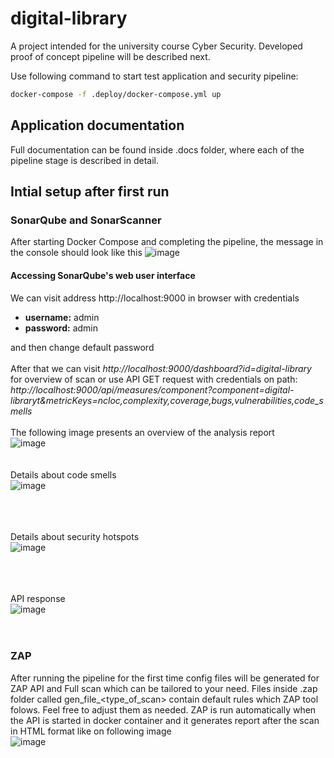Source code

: # digital-library
A project intended for the university course Cyber Security. Developed proof of concept pipeline will be described next.

Use following command to start test application and security pipeline: <br>
```bash
docker-compose -f .deploy/docker-compose.yml up
```

## Application documentation
Full documentation can be found inside .docs folder, where each of the pipeline stage is described in detail.

## Intial setup after first run

### SonarQube and SonarScanner
After starting Docker Compose and completing the pipeline, the message in the console should look like this
![image](https://github.com/user-attachments/assets/21606ffe-fd5b-464f-804c-f8053af9e306)

#### Accessing SonarQube's web user interface
We can visit address http://localhost:9000 in browser with credentials <br>
- **username:** admin <br>
- **password:** admin <br>

and then change default password <br> <br>
After that we can visit *http://localhost:9000/dashboard?id=digital-library* for overview of scan or
use API GET request with credentials on path: <br> *http://localhost:9000/api/measures/component?component=digital-libraryt&metricKeys=ncloc,complexity,coverage,bugs,vulnerabilities,code_smells*
<br><br>
The following image presents an overview of the analysis report <br>
![image](https://github.com/user-attachments/assets/fec193d6-3036-48f3-8f50-d80d36a09e41)
<br><br><br>
Details about code smells<br>
![image](https://github.com/user-attachments/assets/bfaabb82-ef2f-4c0d-9a77-4be87f9a1310)


<br><br><br>
Details about security hotspots<br>
![image](https://github.com/user-attachments/assets/4c5abbe1-96d9-4afc-9bf5-86e8bb6dbc35)

<br><br><br>
API response <br>
![image](https://github.com/user-attachments/assets/67b148ff-a7f5-4865-a682-45ca6d55f1b1)
<br><br><br>

### ZAP <br>
After running the pipeline for the first time config files will be generated for ZAP API and Full scan which can be tailored to your need. Files inside .zap folder called gen_file_<type_of_scan> contain default rules which ZAP tool folows. Feel free to adjust them as needed.
ZAP is run automatically when the API is started in docker container and it generates report after the scan in HTML format like on following image <br>
![image](https://github.com/user-attachments/assets/0794d236-5ba3-4cf0-9d25-7786de35f242)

### What to work on
Give back, unchanged, the run of lines in the listing above that begins at the line containing "A project intended" and ends at the line containing "and then change default password <br> <br>", both included.

### Response area
A project intended for the university course Cyber Security. Developed proof of concept pipeline will be described next.

Use following command to start test application and security pipeline: <br>
```bash
docker-compose -f .deploy/docker-compose.yml up
```

## Application documentation
Full documentation can be found inside .docs folder, where each of the pipeline stage is described in detail.

## Intial setup after first run

### SonarQube and SonarScanner
After starting Docker Compose and completing the pipeline, the message in the console should look like this
![image](https://github.com/user-attachments/assets/21606ffe-fd5b-464f-804c-f8053af9e306)

#### Accessing SonarQube's web user interface
We can visit address http://localhost:9000 in browser with credentials <br>
- **username:** admin <br>
- **password:** admin <br>

and then change default password <br> <br>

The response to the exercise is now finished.